Just a couple of years before we lost Auntie Jess we turned up on Boxing Day, as planned, although bless her heart she had forgotten she had invited us, even though she had just spent Christmas Day with us. Luckily I had brought all the food.  She did hunt through her kitchen cupboards and came tottering out with a few bowls of things.  One particular bowl, Mark and Frankie were pondering over, so I decided to dive in first.  The taste was vaguely familiar, but I couldn't quite work out what it was.  I had to ask... "Auntie Jess, if you don't mind me asking, what's in that bowl?"  "Oooh I don't know" she replied.  "I'll show you the packet" It was a packet of Smash, instant mashed potato, bless her heart.

I'm digressing again, but it was those days when we played cards with pennies with the neighbours, and we never worried about what was on television, apart from maybe the Morecombe and Wise show. We  cannot go back however so we need to start making new memories now.

This year I was determined to enjoy my Christmas Day and not get too upset about not being with the family, and I did so well - I even put up my Christmas tree.  Alan and I don't buy each other presents, however we did treat ourself to something... more news on that in another blog post.  We did get a huge bag of Cadbury's chocolate from Alan's auntie, which went down an absolute treat and is still laying on our tummies!  On Christmas Day I spoke to both Mark and Frankie on  skype which was great, and they were both spending Christmas with their loved ones. Alan and I enjoyed a good roast dinner, we also had a walk by the lake and had a relaxing evening in front of a roaring log fire.
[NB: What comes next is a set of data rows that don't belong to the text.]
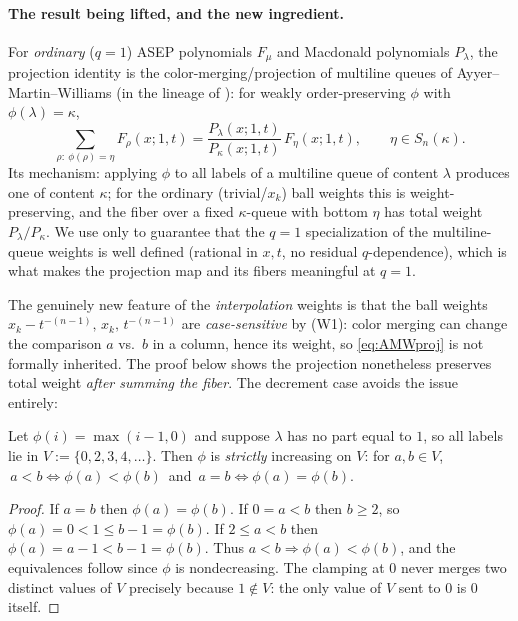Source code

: \paragraph{The result being lifted, and the new ingredient.}
For \emph{ordinary} ($q=1$) ASEP polynomials $F_\mu$ and Macdonald polynomials
$P_\lambda$, the projection identity is the color-merging/projection of multiline
queues of Ayyer--Martin--Williams \cite[Prop.~6.1]{AMW25} (in the lineage of
\cite[\S5]{CMW22}): for weakly order-preserving $\phi$ with $\phi(\lambda)=\kappa$,
\begin{equation}\label{eq:AMWproj}
\sum_{\rho:\ \phi(\rho)=\eta}F_\rho(x;1,t)=\frac{P_\lambda(x;1,t)}{P_\kappa(x;1,t)}\,F_\eta(x;1,t),
\qquad \eta\in S_n(\kappa).
\end{equation}
Its mechanism: applying $\phi$ to all labels of a multiline queue of content
$\lambda$ produces one of content $\kappa$; for the ordinary (trivial/$x_k$) ball
weights this is weight-preserving, and the fiber over a fixed $\kappa$-queue with
bottom $\eta$ has total weight $P_\lambda/P_\kappa$. We use \cite[Thm.~1.1]{AS19}
only to guarantee that the $q=1$ specialization of the multiline-queue weights is
well defined (rational in $x,t$, no residual $q$-dependence), which is what makes
the projection map and its fibers meaningful at $q=1$.

The genuinely new feature of the \emph{interpolation} weights is that the ball
weights $x_k-t^{-(n-1)},\,x_k,\,t^{-(n-1)}$ are \emph{case-sensitive} by (W1):
color merging can change the comparison $a$ vs.\ $b$ in a column, hence its weight,
so \eqref{eq:AMWproj} is not formally inherited. The proof below shows the
projection nonetheless preserves total weight \emph{after summing the fiber}. The
decrement case avoids the issue entirely:

\begin{qthreelemma}\label{lem:strict}
Let $\phi(i)=\max(i-1,0)$ and suppose $\lambda$ has no part equal to $1$, so all
labels lie in $V:=\{0,2,3,4,\dots\}$. Then $\phi$ is \emph{strictly} increasing on
$V$: for $a,b\in V$, $\,a<b\iff\phi(a)<\phi(b)\,$ and $\,a=b\iff\phi(a)=\phi(b)$.
\end{qthreelemma}

\begin{proof}
If $a=b$ then $\phi(a)=\phi(b)$. If $0=a<b$ then $b\ge2$, so
$\phi(a)=0<1\le b-1=\phi(b)$. If $2\le a<b$ then $\phi(a)=a-1<b-1=\phi(b)$. Thus
$a<b\Rightarrow\phi(a)<\phi(b)$, and the equivalences follow since $\phi$ is
nondecreasing. The clamping at $0$ never merges two distinct values of $V$
precisely because $1\notin V$: the only value of $V$ sent to $0$ is $0$ itself.
\end{proof}

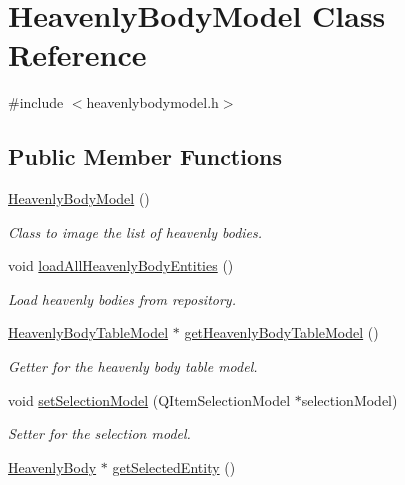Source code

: \hypertarget{classHeavenlyBodyModel}{
\section{\-Heavenly\-Body\-Model \-Class \-Reference}
\label{d5/dae/classHeavenlyBodyModel}
}


{\ttfamily \#include $<$heavenlybodymodel.\-h$>$}

\subsection*{\-Public \-Member \-Functions}
\begin{DoxyCompactItemize}
\item 
\hyperlink{classHeavenlyBodyModel_a11620b7d75c0984a3d92dd430b28e498}{\-Heavenly\-Body\-Model} ()
\begin{DoxyCompactList}\small\item\em \-Class to image the list of heavenly bodies. \end{DoxyCompactList}\item 
void \hyperlink{classHeavenlyBodyModel_a6930a1f2cabc1b5c715faeefa255b9b6}{load\-All\-Heavenly\-Body\-Entities} ()
\begin{DoxyCompactList}\small\item\em \-Load heavenly bodies from repository. \end{DoxyCompactList}\item 
\hyperlink{classHeavenlyBodyTableModel}{\-Heavenly\-Body\-Table\-Model} $\ast$ \hyperlink{classHeavenlyBodyModel_a8237cf4cab0e6b3b154ba7e4f70f9d56}{get\-Heavenly\-Body\-Table\-Model} ()
\begin{DoxyCompactList}\small\item\em \-Getter for the heavenly body table model. \end{DoxyCompactList}\item 
void \hyperlink{classHeavenlyBodyModel_a13d3799b8e3ee537fdebe61a419160a9}{set\-Selection\-Model} (\-Q\-Item\-Selection\-Model $\ast$selection\-Model)
\begin{DoxyCompactList}\small\item\em \-Setter for the selection model. \end{DoxyCompactList}\item 
\hyperlink{classHeavenlyBody}{\-Heavenly\-Body} $\ast$ \hyperlink{classHeavenlyBodyModel_abc32e9a6e31b96a93d4dcd31e736be17}{get\-Selected\-Entity} ()
\item 

\end{DoxyCompactItemize}
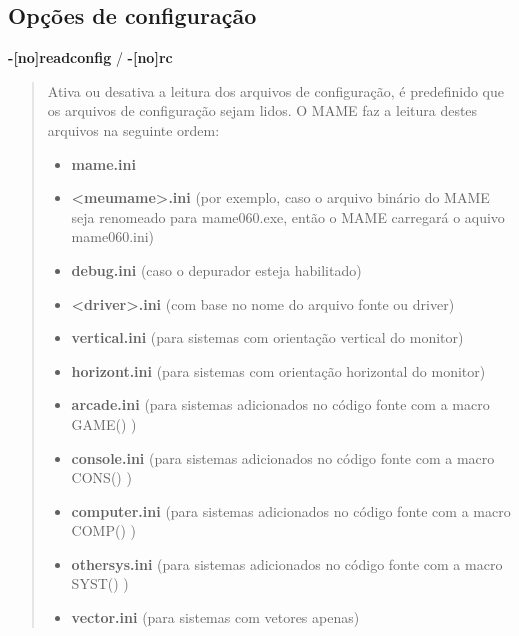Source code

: \documentclass[letterpaper,10pt,brazil]{sphinxmanual}
\begin{document}
\subsection{Opções de configuração}
\label{commandline/commandline-all:opcoes-de-configuracao}\label{commandline/commandline-all:mame-commandline-noreadconfig}
\textbf{-{[}no{]}readconfig} / \textbf{-{[}no{]}rc}
\begin{quote}

Ativa ou desativa a leitura dos arquivos de configuração,
é predefinido que os arquivos de configuração sejam lidos.
O MAME faz a leitura destes arquivos na seguinte ordem:
\begin{itemize}
\item {} 
\textbf{mame.ini}

\item {} 
\textbf{\textless{}meumame\textgreater{}.ini}   (por exemplo, caso o arquivo binário do MAME seja renomeado para mame060.exe, então o MAME carregará o aquivo mame060.ini)

\item {} 
\textbf{debug.ini}       (caso o depurador esteja habilitado)

\item {} 
\textbf{\textless{}driver\textgreater{}.ini}    (com base no nome do arquivo fonte ou driver)

\item {} 
\textbf{vertical.ini}    (para sistemas com orientação vertical do monitor)

\item {} 
\textbf{horizont.ini}    (para sistemas com orientação horizontal do monitor)

\item {} 
\textbf{arcade.ini}      (para sistemas adicionados no código fonte com a macro  GAME() )

\item {} 
\textbf{console.ini}     (para sistemas adicionados no código fonte com a macro CONS() )

\item {} 
\textbf{computer.ini}    (para sistemas adicionados no código fonte com a macro COMP() )

\item {} 
\textbf{othersys.ini}    (para sistemas adicionados no código fonte com a macro SYST() )

\item {} 
\textbf{vector.ini}      (para sistemas com vetores apenas)


\end{itemize}
\end{quote}
\end{document}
Ww hope you had a lovely Christmas. With love from Alan and I and some of the gang!


Alan with Eduardo

With Cassandra

Galaxy and I

Big Beautiful Blue

Carlos

Our little Miliko

Big Arf!

Our gorgeous Gabi


Sunday, January 11, 2015

Celebrating Little Jaxon's First Birthday

Before I knew it I was back on that train to Malaga and dashing back to the UK.  It was going to be little Jaxon's birthday.  I'm not sure I ever remember a year flying by so rapidy! This time Mark was away working in Liverpool, so no luxury drive down to Brighton, the good ole train it was. Frankie knew I was on the way, but had burnt the dinner, bless her, so she picked me up from the station and we popped to the shops to enable me to chose my own pizza... and yummy it was too!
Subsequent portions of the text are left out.